Re: what if I am already doing the best i can?

Posted: January 12th, 2021, 6:16 pm
by oak
Well said.

Please do keep us updated as to your progress in the coming week.

Re: what if I am already doing the best i can?

Posted: January 13th, 2021, 11:08 am
by manuel_moe_g
Exercise in self-compassion:

imagining my current-self hugging my younger-self, and saying "it is alright, i know life is hard when you have so many challenges"

Exercise in manifesting more Super-Choices:

imagining my current-self and my younger-self holding hands, saying in a prayerful way "i manifest Super-Choices in my life"

Exercise in lessening depression:

walking straighter, head tilted more up

Re: what if I am already doing the best i can?

Posted: January 13th, 2021, 5:35 pm
by manuel_moe_g
it is one thing to say, it is another thing to do

today wasn't as productive as i would have liked

be compassionate with myself

Re: what if I am already doing the best i can?

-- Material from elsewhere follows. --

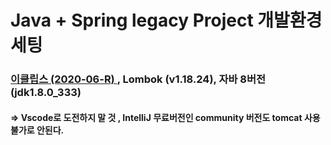 # Java + Spring legacy Project 개발환경 세팅
### [이클립스 (2020-06-R) ](https://marine1188.tistory.com/entry/JAVA-eclipse-%EC%9D%B4%ED%81%B4%EB%A6%BD%EC%8A%A4-%EC%84%A4%EC%B9%98-%ED%95%98%EA%B8%B0-2020-03-%EB%B2%84%EC%A0%84-%EB%8B%A4%EC%9A%B4%EB%A1%9C%EB%93%9C), Lombok (v1.18.24), 자바 8버전 (jdk1.8.0_333)
#### => Vscode로 도전하지 말 것 , IntelliJ 무료버전인 community 버전도 tomcat 사용불가로 안된다.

Posted: January 14th, 2021, 10:38 am
by manuel_moe_g
so easy to lose the thread of mindfulness

slow down

good time to take a walk

forgive yourself

use self-compassion exercise

Re: what if I am already doing the best i can?

Posted: January 15th, 2021, 9:16 am
by manuel_moe_g
using "Super-Choice" as my trigger, I am amazed how difficult it is to keep it in the forefront of my mind.

So easy to slip into deep grooves of habitual action.

Self-compassion.

Re: what if I am already doing the best i can?

Posted: January 16th, 2021, 11:00 am
by oak
Just hang on, Manuel Moe:

You have a good plan
You have the support of your therapist and us, here
You have all of your innate qualities: your motivation and desire to improve.

That’s a lot.

Just hang in there for the rest of today.